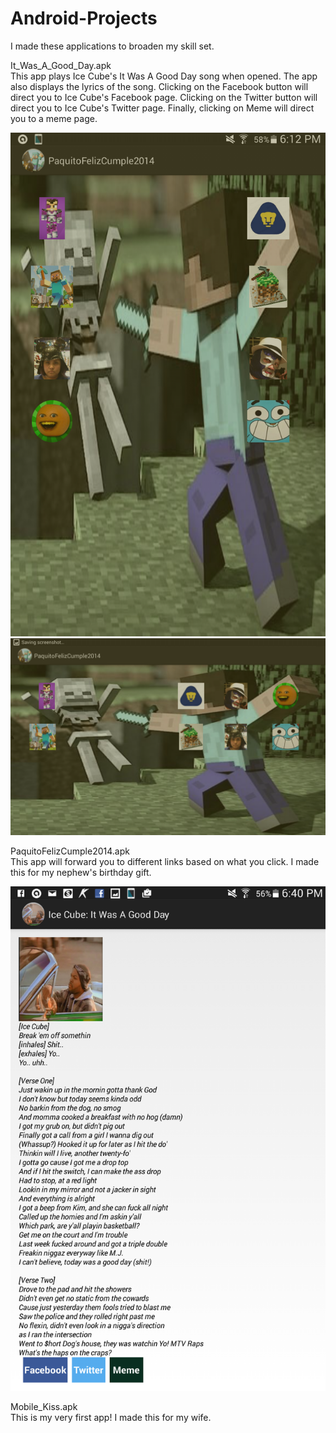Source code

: Android-Projects
================

I made these applications to broaden my skill set.<br>

It_Was_A_Good_Day.apk<br> 
This app plays Ice Cube's It Was A Good Day song when opened. The app
also displays the lyrics of the song.  Clicking on the Facebook
button will direct you to Ice Cube's Facebook page.
Clicking on the Twitter button will direct you to Ice Cube's Twitter
page. Finally, clicking on Meme will direct you to a meme page.<br> 

![alt tag](https://github.com/lymanwong/Android-Projects/blob/master/Images/feliz1.png)<br>
![alt tag](https://github.com/lymanwong/Android-Projects/blob/master/Images/feliz2.png)<br>

PaquitoFelizCumple2014.apk<br>
This app will forward you to different links based on what you click.
I made this for my nephew's birthday gift.<br>

![alt tag](https://github.com/lymanwong/Android-Projects/blob/master/Images/good.png)<br>

Mobile_Kiss.apk<br>
This is my very first app!  I made this for my wife.<br> 
<!-- ![alt tag](https://github.com/lymanwong/Android-Projects/blob/master/Images/kiss.png)<br> -->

-*-

YOUR ASSIGNMENT: Beginning with the line that contains "page. Finally, clicking", return every line to the end of the listing, unchanged, and nothing else.

OUTPUT OF THE TASK:
page. Finally, clicking on Meme will direct you to a meme page.<br> 

![alt tag](https://github.com/lymanwong/Android-Projects/blob/master/Images/feliz1.png)<br>
![alt tag](https://github.com/lymanwong/Android-Projects/blob/master/Images/feliz2.png)<br>

PaquitoFelizCumple2014.apk<br>
This app will forward you to different links based on what you click.
I made this for my nephew's birthday gift.<br>

![alt tag](https://github.com/lymanwong/Android-Projects/blob/master/Images/good.png)<br>

Mobile_Kiss.apk<br>
This is my very first app!  I made this for my wife.<br> 
<!-- ![alt tag](https://github.com/lymanwong/Android-Projects/blob/master/Images/kiss.png)<br> -->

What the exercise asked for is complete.